Oriental Plane Tree is a tall, deciduous, rapidly growing tree with a thick trunk. It is very prominent in certain landscapes, but is considered rare in Israel. The number of individuals in the wild is apparently only several hundreds, several thousands at the most. There are 75 sites where it grows in Israel, most of them remnants with only a few trees.
Platanus orientalis grows wild in the north of Israel along river banks that conduct water all year, on both sides of the watershed, especially along Betzet, Amud, Snir (Hatzbani) and Hermon (Banias) rivers. Single individuals grow as far south as the Judea Mountains. The efforts of naturalists to preserve water flow in the rivers of the Galilee have revolved to a great extent around saving the Oriental Plane Tree, and have been rather successful, but not before some of the trees died.
The species is common and very successful in gardening, in parks and avenues.
The leaves are large, deeply split into 5 emarginated lobes. It should be emphasized that a large emarginated leaf is common in many species that are not related to each other, such as the fig, castor oil plant, maples (especially famous northern species), and should not be regarded as a distinct identification characteristic. The leaf is pilose, especially on its lower side. The trunk peels in patches, and has a picturesque look of white and greenish spots. The shape of the trunk is also interesting, with numerous knots, especially old trees that were damaged every once in a while by natural events, such as floods. In trees that grow domesticated, the trunk is straight and more"simple". The tree, which grows on riverbanks, grows rapidly both in height (up to a height of 25 meters) and in width (trunks with a diameter of 2 meters are not rare).
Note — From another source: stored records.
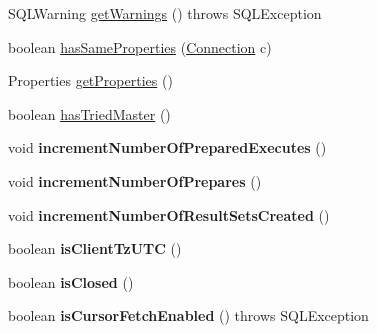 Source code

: \begin{DoxyCompactItemize}
\item 
S\+Q\+L\+Warning \mbox{\hyperlink{classcom_1_1mysql_1_1jdbc_1_1_connection_impl_a2a2656c2cc08e004580f53ff19340bf1}{get\+Warnings}} ()  throws S\+Q\+L\+Exception 
\item 
boolean \mbox{\hyperlink{classcom_1_1mysql_1_1jdbc_1_1_connection_impl_aa1d8937ef315e396f9acfbeea1ff8c8f}{has\+Same\+Properties}} (\mbox{\hyperlink{interfacecom_1_1mysql_1_1jdbc_1_1_connection}{Connection}} c)
\item 
Properties \mbox{\hyperlink{classcom_1_1mysql_1_1jdbc_1_1_connection_impl_a12d59167c09571dff544e96ff65b302b}{get\+Properties}} ()
\item 
boolean \mbox{\hyperlink{classcom_1_1mysql_1_1jdbc_1_1_connection_impl_a0ec4ef24675c2376faaa45c842031f69}{has\+Tried\+Master}} ()
\item 
\mbox{\label{classcom_1_1mysql_1_1jdbc_1_1_connection_impl_a8ddfb180857c1abddcea0cde101ff565}} 
void {\bfseries increment\+Number\+Of\+Prepared\+Executes} ()
\item 
\mbox{\label{classcom_1_1mysql_1_1jdbc_1_1_connection_impl_a66f2da545607b6a2c264695daae64bd6}} 
void {\bfseries increment\+Number\+Of\+Prepares} ()
\item 
\mbox{\label{classcom_1_1mysql_1_1jdbc_1_1_connection_impl_a8cc8bc97640cd5b0b80c8144c918e458}} 
void {\bfseries increment\+Number\+Of\+Result\+Sets\+Created} ()
\item 
\mbox{\label{classcom_1_1mysql_1_1jdbc_1_1_connection_impl_a1752e9923858138e954947bda73b4acd}} 
boolean {\bfseries is\+Client\+Tz\+U\+TC} ()
\item 
\mbox{\label{classcom_1_1mysql_1_1jdbc_1_1_connection_impl_a5f6b9371e9074fd9b295e37e361053f0}} 
boolean {\bfseries is\+Closed} ()
\item 
\mbox{\label{classcom_1_1mysql_1_1jdbc_1_1_connection_impl_a5fdeaf3735e32f0bebba052e9e0468f8}} 
boolean {\bfseries is\+Cursor\+Fetch\+Enabled} ()  throws S\+Q\+L\+Exception 
\item 

\end{DoxyCompactItemize}
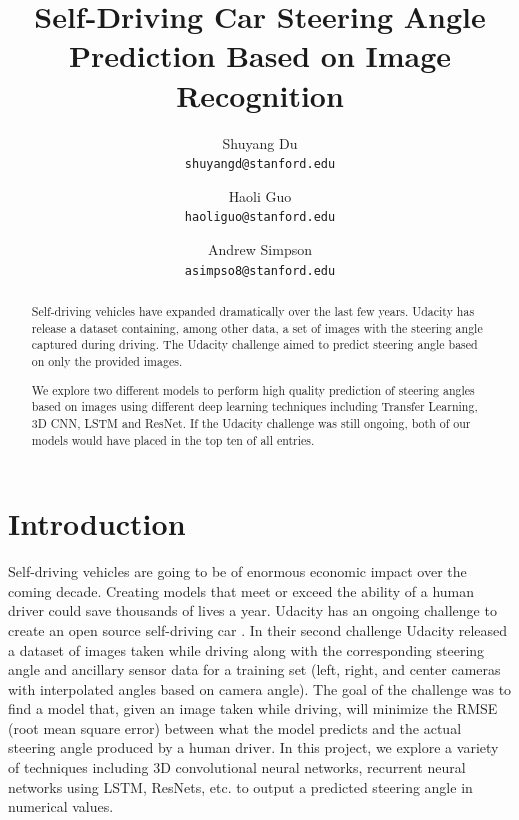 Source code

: \documentclass[10pt,twocolumn,letterpaper]{article}
\begin{document}
\title{Self-Driving Car Steering Angle Prediction Based on Image Recognition}

\author{Shuyang Du\\
{\tt\small shuyangd@stanford.edu}
\and
Haoli Guo\\
{\tt\small haoliguo@stanford.edu}
\and
Andrew Simpson\\
{\tt\small asimpso8@stanford.edu}
}

\maketitle

\begin{abstract}
Self-driving vehicles have expanded dramatically over the last few years. Udacity has release a dataset containing, among other data, a set of images with the steering angle captured during driving. The Udacity challenge aimed to predict steering angle based on only the provided images. 

We explore two different models to perform high quality prediction of steering angles based on images using different deep learning techniques including Transfer Learning, 3D CNN, LSTM and ResNet. If the Udacity challenge was still ongoing, both of our models would have placed in the top ten of all entries. 

\end{abstract}

\section{Introduction}
Self-driving vehicles are going to be of enormous economic impact over the coming decade. Creating models that meet or exceed the ability of a human driver could save thousands of lives a year. Udacity has an ongoing challenge to create an open source self-driving car \cite{udacity}. In their second challenge Udacity released a dataset of images taken while driving along with the corresponding steering angle and ancillary sensor data for a training set (left, right, and center cameras with interpolated angles based on camera angle). The goal of the challenge was to find a model that, given an image taken while driving, will minimize the RMSE (root mean square error) between what the model predicts and the actual steering angle produced by a human driver. In this project, we explore a variety of techniques including 3D convolutional neural networks, recurrent neural networks using LSTM, ResNets, etc. to output a predicted steering angle in numerical values.
\end{document}
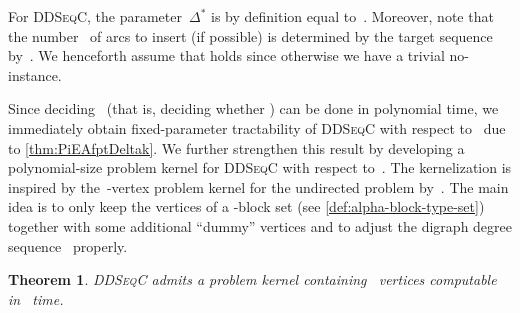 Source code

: \documentclass[a4paper,11pt]{article}
\theoremstyle{remark}
\theoremstyle{plain}
\newtheorem{theorem}{Theorem}
\theoremstyle{definition}
\newcommand{\DDSC}{\textsc{DDSeqC}\xspace}
\newcommand{\degpara}{\ensuremath{\Delta^*}\xspace}
\begin{document}
For \DDSC, the parameter~\degpara is by definition equal to~.
Moreover, note that the number~ of arcs to insert (if possible) is determined by the target sequence~ by~.
We henceforth assume that 
holds since otherwise we have a trivial no-instance.

Since deciding~ (that is, deciding whether ) can be done in polynomial time, we immediately obtain fixed-parameter tractability of \DDSC with respect to~ due to \cref{thm:PiEAfptDeltak}.
We further strengthen this result by developing a polynomial-size problem kernel for \DDSC with respect to~.
The kernelization is inspired by the~-vertex problem kernel for the undirected problem by~\citet{GM17}.
The main idea is to only keep the vertices of a -block set (see \cref{def:alpha-block-type-set}) together with some additional ``dummy'' vertices and to adjust the digraph degree sequence~ properly.










\begin{theorem}
  \label{thm:DDSC_kDelta-kernel}
  \DDSC admits a problem kernel containing~ vertices computable in~ time.
\end{theorem}
\end{document}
The flowers are single-sex, but male and female flowers grow on the same tree, and sometimes on the same branch. The flowers are tiny and not colorful, pollinated by wind and bloom in April-May.
The fruit (actually a capitulum, aggregate fruit) looks like a porcupine ball with a diameter of 3 cm, encompassed by protruding dull thorns. Upon opening it disperses hundreds of seeds (single-seed nutlets) that are equipped with a tuft of hairs for dispersion by wind.
In Israel the wood was sometimes used for construction, but rather rarely.
The distribution of the species covers the East Mediterranean countries and the Middle East, from Italy to the Caucasus and Himalaya mountains. In Turkey and Greece there are trees of huge dimensions that are hundreds years old. The crown of the tree there spreads horizontally more than vertically, unlike its usual vertical growth in Israel.
The genus includes 10 species, of which only two grow in the Old World. A species called Planatus occidentalis grows in the Western Hemisphere. There are no reproduction barriers between Planatus occidentalis and Platanus orientalis (except for distance), and hybrids are easily formed when they are planted next to one another.
In folk medicine the leaves were used to heal burns (perhaps because the hairs on the leaves cause skin irritation), and the bark and fruits were used against scorpion and snake bites.

Written by Mike Livne


The Hebrew name “Dolev” appears already in the Jerusalem Talmud, in the Aramaic form “Dolba” (Ketubot 87), which is how its name is preserved among the Israeli Arabs to date.
Many researchers identify the tree with the chestnut that is mentioned in the Bible, from which Jacob pilled strakes: “And Jacob took him rods of green poplar, and of the hazel and chestnut tree” (Genesis 30: 37).
The prophet Ezekiel describes it as a large tree, compared to the cedar of Lebanon: “The fir trees were not like his boughs, and the chestnut trees were not like his branches” (Ezekiel 31: 8).
Platanus orientalis was in the past a sacred tree for different peoples, and was planted in holy places near running water.
In Jericho and Jerusalem it was used for construction and Platanus orientalis beams were found in Jericho at sites from 8000 and 5000 years ago and in Roman sites.